Now all we can do is following the formal definition of limit/colimit for an $\infty$-category. But the cost is that we lose the intuition. What (intuition) should one keep in mind when thinking about pushout/pullback in a stable $\infty$-category.
Best Answer
Let me try to give some intuition by examining two important examples. One should start from the definition: the suspension $ΣX$ is the universal choice of $Y$ filling of a square $$\require{AMScd} \begin{CD} X @>{p}>> \ast\\ @V{p}VV @VVV \\ \ast @>>> Y \end{CD}\,.$$ To understand the suspension we need to understand what's the datum of such a square. This is given by two maps $y_0:\ast\to Y$ and $y_1:\ast\to Y$ (two ``points'' of $Y$) and a homotopy $H:y_0p\simeq y_1p$ as maps $X\to Y$. That is, the suspension is the universal recipient of two points and a homotopy between the two constant maps at $y_0$ and $y_1$.
Let us go now in the ∞-category of spaces (or, if you prefer the name, animæ). Then a homotopy of maps $H:X\to Y$ is exactly a map $H:X\times [0,1]\to Y$. Since we require the homotopy to be between two constant maps we see that a commuting square as above is exactly the datum of a map $$\ast\amalg_{X\times\{0\}}X\times [0,1]\amalg_{X\times\{1\}} \ast\to Y$$ One needs to check the universal property more carefully, but as one would expect the left hand side is exactly the universal recipient. That is $$ ΣX=\ast\amalg_{X\times\{0\}}X\times [0,1]\amalg_{X\times\{1\}} \ast$$ Note that the right hand side is exactly the classical suspension of $X$, thus justifying the name $ΣX$.
Now for a more algebraic (and stable) example: the derived category of a ring. In this case, when representing everything by chain complexes, the two points are no data (since there's only one possible map $0\to Y$), and a homotopy is the same as a collection of maps $H_n:X_{n+1}\to Y_n$ such that $dH_n+H_nd=0$. But this is exactly the same as a map of chain complexes $X[1]\to Y$ (remember than in $X[1]$ the differential inherits a sign to make the formulas canonical -- this is exactly its origin!).
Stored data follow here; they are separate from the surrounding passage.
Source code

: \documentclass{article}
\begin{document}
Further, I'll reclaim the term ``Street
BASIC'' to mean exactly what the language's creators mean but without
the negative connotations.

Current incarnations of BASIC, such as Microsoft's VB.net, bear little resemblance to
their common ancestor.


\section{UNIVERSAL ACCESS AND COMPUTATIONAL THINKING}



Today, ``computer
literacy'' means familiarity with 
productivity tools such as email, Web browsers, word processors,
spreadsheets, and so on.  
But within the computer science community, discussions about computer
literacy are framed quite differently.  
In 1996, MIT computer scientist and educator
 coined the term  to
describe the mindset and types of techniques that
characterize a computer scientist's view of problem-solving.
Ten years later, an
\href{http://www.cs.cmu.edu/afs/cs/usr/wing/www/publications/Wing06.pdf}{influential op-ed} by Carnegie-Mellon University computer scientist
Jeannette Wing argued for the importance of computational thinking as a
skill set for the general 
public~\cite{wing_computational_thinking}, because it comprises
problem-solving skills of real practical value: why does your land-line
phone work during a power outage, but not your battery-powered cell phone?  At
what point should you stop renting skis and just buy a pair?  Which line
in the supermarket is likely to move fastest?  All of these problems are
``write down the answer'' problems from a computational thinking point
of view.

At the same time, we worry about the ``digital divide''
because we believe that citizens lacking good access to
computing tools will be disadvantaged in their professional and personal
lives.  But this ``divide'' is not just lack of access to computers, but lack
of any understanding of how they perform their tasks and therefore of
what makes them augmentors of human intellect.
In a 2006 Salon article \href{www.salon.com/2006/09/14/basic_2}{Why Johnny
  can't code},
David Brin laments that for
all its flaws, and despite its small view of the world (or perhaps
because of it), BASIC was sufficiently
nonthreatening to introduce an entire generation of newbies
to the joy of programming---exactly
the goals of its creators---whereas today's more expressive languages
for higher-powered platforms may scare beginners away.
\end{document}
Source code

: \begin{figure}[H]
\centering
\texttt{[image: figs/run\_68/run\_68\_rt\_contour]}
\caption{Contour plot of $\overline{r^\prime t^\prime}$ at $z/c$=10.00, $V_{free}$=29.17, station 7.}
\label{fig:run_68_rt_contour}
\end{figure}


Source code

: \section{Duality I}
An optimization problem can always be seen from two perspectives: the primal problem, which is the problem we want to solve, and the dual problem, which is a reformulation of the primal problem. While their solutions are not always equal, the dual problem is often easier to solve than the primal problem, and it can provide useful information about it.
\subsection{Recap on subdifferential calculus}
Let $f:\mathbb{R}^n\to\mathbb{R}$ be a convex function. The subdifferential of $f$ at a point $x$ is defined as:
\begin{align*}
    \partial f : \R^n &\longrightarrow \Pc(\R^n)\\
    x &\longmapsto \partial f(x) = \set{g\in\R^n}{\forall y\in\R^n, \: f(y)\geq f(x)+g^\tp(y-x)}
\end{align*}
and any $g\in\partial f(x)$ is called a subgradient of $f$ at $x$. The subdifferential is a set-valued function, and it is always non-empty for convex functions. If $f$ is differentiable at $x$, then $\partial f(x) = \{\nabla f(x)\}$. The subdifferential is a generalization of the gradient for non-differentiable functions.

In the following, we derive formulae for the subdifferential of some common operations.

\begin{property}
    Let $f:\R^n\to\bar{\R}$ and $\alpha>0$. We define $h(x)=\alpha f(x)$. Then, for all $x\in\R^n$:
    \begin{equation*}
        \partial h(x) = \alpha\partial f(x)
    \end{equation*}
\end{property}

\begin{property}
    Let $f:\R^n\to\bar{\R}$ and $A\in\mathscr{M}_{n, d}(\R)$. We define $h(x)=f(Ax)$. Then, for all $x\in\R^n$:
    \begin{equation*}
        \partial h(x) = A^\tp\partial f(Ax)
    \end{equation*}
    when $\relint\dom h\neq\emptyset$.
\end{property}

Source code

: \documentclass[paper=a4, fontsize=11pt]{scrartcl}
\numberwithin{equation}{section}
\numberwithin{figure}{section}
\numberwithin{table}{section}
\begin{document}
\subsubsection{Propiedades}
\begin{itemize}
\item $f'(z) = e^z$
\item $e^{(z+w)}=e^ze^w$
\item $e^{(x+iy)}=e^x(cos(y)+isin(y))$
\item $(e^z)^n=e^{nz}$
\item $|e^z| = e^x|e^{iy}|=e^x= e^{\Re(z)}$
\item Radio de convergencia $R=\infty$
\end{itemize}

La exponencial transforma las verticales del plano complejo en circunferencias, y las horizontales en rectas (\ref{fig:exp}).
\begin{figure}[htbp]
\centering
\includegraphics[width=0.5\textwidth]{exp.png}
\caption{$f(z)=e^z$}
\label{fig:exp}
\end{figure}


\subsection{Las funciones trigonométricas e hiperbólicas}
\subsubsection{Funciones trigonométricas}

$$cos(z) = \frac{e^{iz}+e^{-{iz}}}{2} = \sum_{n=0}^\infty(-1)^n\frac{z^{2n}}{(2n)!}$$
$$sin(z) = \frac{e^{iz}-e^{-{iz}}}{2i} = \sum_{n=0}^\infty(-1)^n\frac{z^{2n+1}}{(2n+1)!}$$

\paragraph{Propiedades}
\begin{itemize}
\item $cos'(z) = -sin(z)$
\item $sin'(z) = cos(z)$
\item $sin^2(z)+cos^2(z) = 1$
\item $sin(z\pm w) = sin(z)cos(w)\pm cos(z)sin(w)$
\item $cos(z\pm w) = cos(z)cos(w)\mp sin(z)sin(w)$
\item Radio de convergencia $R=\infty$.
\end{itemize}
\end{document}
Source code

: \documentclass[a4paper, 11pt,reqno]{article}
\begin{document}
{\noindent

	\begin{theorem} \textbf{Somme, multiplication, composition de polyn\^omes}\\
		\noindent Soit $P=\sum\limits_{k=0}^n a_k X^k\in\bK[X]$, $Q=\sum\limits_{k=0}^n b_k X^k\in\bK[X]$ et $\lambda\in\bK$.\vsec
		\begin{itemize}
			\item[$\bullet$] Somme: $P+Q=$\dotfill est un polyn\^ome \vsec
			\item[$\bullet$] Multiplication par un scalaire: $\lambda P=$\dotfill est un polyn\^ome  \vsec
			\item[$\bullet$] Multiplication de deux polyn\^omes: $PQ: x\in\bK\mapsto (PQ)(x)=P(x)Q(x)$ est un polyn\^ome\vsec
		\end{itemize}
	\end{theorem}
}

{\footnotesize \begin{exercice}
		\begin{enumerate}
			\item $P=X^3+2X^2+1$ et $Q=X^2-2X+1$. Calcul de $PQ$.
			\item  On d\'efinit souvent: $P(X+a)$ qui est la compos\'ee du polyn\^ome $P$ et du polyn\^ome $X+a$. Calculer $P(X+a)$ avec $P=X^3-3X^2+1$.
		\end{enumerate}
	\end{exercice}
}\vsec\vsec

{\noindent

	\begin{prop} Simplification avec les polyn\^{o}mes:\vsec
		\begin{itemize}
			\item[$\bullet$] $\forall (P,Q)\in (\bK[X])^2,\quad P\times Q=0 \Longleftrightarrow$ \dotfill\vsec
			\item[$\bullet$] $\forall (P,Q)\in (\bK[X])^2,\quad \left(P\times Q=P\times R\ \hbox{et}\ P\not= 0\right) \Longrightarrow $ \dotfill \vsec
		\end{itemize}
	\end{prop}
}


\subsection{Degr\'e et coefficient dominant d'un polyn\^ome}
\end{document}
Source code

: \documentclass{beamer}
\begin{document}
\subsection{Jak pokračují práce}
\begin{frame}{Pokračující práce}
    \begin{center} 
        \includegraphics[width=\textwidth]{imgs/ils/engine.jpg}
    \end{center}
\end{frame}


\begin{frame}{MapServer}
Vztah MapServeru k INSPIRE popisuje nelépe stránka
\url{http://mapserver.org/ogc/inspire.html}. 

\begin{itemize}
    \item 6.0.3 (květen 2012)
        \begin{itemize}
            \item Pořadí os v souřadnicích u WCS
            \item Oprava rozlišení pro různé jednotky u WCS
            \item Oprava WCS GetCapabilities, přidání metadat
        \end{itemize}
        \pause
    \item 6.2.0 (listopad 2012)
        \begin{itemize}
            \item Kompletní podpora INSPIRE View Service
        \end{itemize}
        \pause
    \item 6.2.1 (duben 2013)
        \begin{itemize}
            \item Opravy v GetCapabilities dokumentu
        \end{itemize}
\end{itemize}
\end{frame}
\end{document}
Therefore in $\mathscr{D}(R)$, the suspension is given by the usual shift.
So what's the reason for these new phenomena? The point is that a commuting square in an ∞-category in general contains more information than the square in a 1-category: it's not enough that you say that the two composition are equal, you also have to provide a reason for them to be equal (i.e. a homotopy). Therefore your pushout needs to account for this additional data, and this is why it is nontrivial.